Gimmicky and lopsided and pregnant with those flaws that political entertainers of a different stripe love to harp on, Sicko could not be accused of even-handedness. Oh well. Even Fred Wiseman, with his studious methodology can’t eliminate the natural bias of the documentarian. And with Mr. Moore, the endearingly strident agenda is essential to his global appeal.
Certainly, his stunts can inspire groaning from the gallery. When he reveals himself as the guardian angel who anonymously bailed out the avatar behind a leading Moore-bashing website one can’t help but think of McClintic Sphere’s dictate that one should “help without publicising your ass”.
No matter. Sicko, his least divisive and most focussed film to date, is, for the most part a no-brainer. Travelling with a caravan of 9/11 rescue workers whose medical plans would not extend to covering the health problems caused by that fateful day, Mr. Moore visits England, Canada, France, Guantanamo Bay and, wouldn’t you know it, Cuba. There, Che Guevara’s granddaughter sensibly informs us that universal health care is a basic human right while Moore’s sickly companions are treated (for free) in a swish hospital that might easily be mistaken for the Louvre.
For all his argumentative aerobatics and chicanery in the editing suite (the use of Stalinist anthem ‘March Of The Kuban’ on the soundtrack is just downright naughty) Michigan’s most celebrated son puts forward a case that’s difficult to fault.

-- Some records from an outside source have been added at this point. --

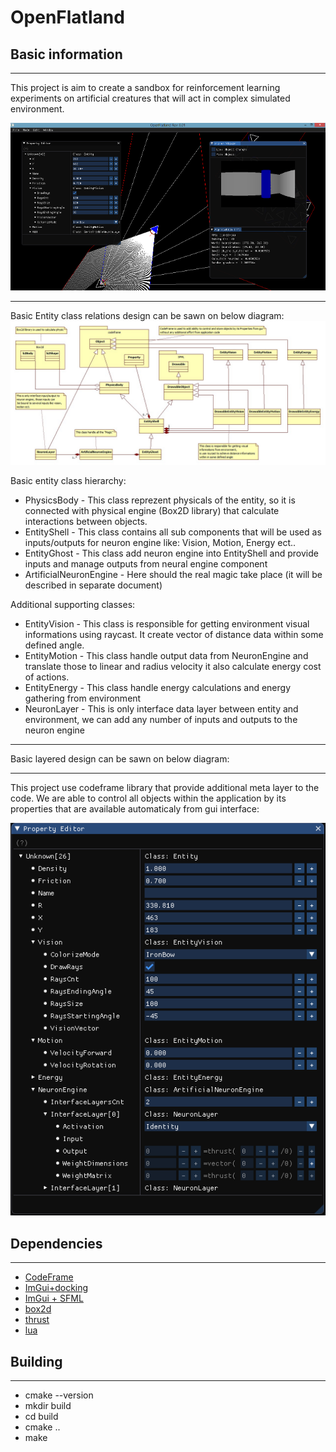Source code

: # OpenFlatland

## Basic information
-----
This project is aim to create a sandbox for reinforcement learning experiments on artificial creatures that will act in complex simulated environment.

![screenshot](https://raw.githubusercontent.com/SebastianMilosz/OpenFlatland/master/doc/OpenFlatland_scr001.png)

-----
Basic Entity class relations design can be sawn on below diagram:
![BasicDependencyDiagram](https://raw.githubusercontent.com/SebastianMilosz/OpenFlatland/master/doc/BasicDependencyDiagram.jpg)

Basic entity class hierarchy:
* PhysicsBody - This class reprezent physicals of the entity, so it is connected with physical engine (Box2D library) that calculate interactions between objects.
* EntityShell - This class contains all sub components that will be used as inputs/outputs for neuron engine like: Vision, Motion, Energy ect..
* EntityGhost - This class add neuron engine into EntityShell and provide inputs and manage outputs from neural engine component
* ArtificialNeuronEngine - Here should the real magic take place (it will be described in separate document)

Additional supporting classes:
* EntityVision - This class is responsible for getting environment visual informations using raycast. It create vector of distance data within some defined angle.
* EntityMotion - This class handle output data from NeuronEngine and translate those to linear and radius velocity it also calculate energy cost of actions.
* EntityEnergy - This class handle energy calculations and energy gathering from environment
* NeuronLayer - This is only interface data layer between entity and environment, we can add any number of inputs and outputs to the neuron engine

-----
Basic layered design can be sawn on below diagram:


-----
This project use codeframe library that provide additional meta layer to the code. 
We are able to control all objects within  the application
by its properties that are available automaticaly from gui interface:

![CodeFrameGuiInterface](https://raw.githubusercontent.com/SebastianMilosz/OpenFlatland/master/doc/CodeFrameGuiInterface.png)

## Dependencies
-----

* [CodeFrame](https://github.com/SebastianMilosz/OpenFlatland/master/libraries/codeframe-master)
* [ImGui+docking](https://github.com/ocornut/imgui)
* [ImGui + SFML](https://github.com/eliasdaler/imgui-sfml)
* [box2d](https://github.com/erincatto/box2d)
* [thrust](https://github.com/thrust/thrust)
* [lua](https://github.com/lua)

## Building
-----

* cmake --version
* mkdir build
* cd build
* cmake ..
* make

The USA is, after all, the only industrialised country in the world that’s prepared to dump necessitous patients out on the street. We hear testimony from a 75 year-old working two jobs to pay for his outrageously priced prescriptions. One doctor confesses that as the medical director of a health insurance company (or HMO), she has purposely withheld potentially lifesaving treatments.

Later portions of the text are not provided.